◆ WORK REQUEST
Your answer should consist of the lines in the data below that contain "ImportResult".

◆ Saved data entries

◇ ◇ ◇ ◇

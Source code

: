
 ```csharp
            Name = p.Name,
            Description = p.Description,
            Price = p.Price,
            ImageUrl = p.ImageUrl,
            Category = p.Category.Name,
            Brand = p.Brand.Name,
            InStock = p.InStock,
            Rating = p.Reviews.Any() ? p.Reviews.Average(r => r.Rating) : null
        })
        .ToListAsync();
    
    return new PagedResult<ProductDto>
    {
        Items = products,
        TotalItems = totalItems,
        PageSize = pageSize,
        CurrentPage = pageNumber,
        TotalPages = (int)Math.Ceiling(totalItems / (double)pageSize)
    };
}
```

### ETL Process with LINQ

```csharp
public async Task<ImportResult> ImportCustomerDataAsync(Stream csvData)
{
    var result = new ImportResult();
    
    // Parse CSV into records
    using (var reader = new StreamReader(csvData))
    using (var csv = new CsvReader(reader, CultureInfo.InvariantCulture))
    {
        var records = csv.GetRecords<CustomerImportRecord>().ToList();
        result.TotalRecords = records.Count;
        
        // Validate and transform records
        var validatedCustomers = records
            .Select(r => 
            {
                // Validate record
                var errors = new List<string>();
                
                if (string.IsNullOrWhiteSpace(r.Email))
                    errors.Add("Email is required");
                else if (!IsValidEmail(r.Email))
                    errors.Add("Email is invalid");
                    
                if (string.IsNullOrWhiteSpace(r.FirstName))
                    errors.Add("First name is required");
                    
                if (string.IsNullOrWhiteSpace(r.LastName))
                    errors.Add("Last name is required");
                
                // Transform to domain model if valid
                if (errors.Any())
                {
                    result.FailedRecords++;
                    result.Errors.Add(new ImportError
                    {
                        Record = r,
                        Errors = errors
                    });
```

◇ ◇ ◇ ◇

◆ ANSWER SPACE
public async Task<ImportResult> ImportCustomerDataAsync(Stream csvData)
    var result = new ImportResult();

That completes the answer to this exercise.